Sunday, August 5, 2012

What about tomorrow?

     It's packing day.  Sigh.  Leaving these cool, beautiful mountains to head back to heat and chores and gearing up for back to school.   Mercy, back to school and schedules and homework and deadlines. Lord, help me to remember that Your grace is always sufficient.  How quickly we can forget that our Father won't give us today, on this peaceful Lord's day, what we will need tomorrow or next week.  Nope, He doles out His manna solely on a daily basis.
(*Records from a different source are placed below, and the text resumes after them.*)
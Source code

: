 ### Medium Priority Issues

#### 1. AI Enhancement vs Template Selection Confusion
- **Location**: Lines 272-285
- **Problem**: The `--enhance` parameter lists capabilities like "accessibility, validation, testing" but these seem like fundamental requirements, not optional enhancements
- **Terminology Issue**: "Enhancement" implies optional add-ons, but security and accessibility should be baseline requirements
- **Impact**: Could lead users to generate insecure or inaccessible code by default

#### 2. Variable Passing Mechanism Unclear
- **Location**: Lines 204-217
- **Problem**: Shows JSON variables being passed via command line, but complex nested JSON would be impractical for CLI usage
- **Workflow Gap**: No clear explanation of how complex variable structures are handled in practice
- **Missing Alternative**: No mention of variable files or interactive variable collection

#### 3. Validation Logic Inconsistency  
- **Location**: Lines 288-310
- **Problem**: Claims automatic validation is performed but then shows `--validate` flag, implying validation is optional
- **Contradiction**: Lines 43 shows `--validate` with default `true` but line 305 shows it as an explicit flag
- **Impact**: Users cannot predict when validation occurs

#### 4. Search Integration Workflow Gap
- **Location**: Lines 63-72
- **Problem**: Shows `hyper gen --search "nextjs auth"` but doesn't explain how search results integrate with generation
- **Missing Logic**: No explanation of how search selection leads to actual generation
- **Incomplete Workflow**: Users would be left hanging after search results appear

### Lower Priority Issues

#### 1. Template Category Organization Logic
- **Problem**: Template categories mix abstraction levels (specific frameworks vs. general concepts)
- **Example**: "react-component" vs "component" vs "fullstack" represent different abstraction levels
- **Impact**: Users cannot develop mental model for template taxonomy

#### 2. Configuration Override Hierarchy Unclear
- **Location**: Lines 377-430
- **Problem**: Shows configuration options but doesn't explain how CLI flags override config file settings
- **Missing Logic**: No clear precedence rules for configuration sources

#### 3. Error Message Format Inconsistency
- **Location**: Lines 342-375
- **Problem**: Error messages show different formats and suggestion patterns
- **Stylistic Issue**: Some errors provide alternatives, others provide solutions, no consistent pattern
But greedy, worried girl that I am, I want to either hoard today's manna for tomorrow or borrow tomorrow's manna for today.
      Lord, when will we trust that You'll give us exactly what we need tomorrow, when tomorrow actually arrives?   We don't want to be like the grumbling Israelites in the desert--always looking back with regret and ahead with fear and doubt.   You are our faithful God who never falters in even the smallest detail and who never fails to provide exactly what we need when we need it.
     If God can part the Red Sea and then swallow the pursuing Egyptians,  He can surely part the seemingly impossible paths ahead of us.  If God can send quail and manna to His hungry people, He can surely send us daily nourishment to encourage and empower and strengthen us in all our tomorrows.  If God can provide water out of rock to His desperate people, He can surely quench our thirsty souls with the Living Water that never disappoints and always satisfies.  If God can lead His people through the desert with a pillar of fire by night and a pillar of cloud by day, then He can surely guide and direct us and those we love in all our ways, for He has promised never to leave us or forsake us. (Heb. 13:5)
     "You have made known to me the path of life; You will fill me with joy in Your presence, with eternal pleasures at Your right hand." (Ps.16:11)  In the mountains or the laundry room.  At the beach or the carpool line.  At home or in school.   No matter where we are or what we may face, You will show us the paths of life in every situation.  You will fill us with joy in Your presence, and so we trust and say, "Lead us on, Lord!"  To God be the glory.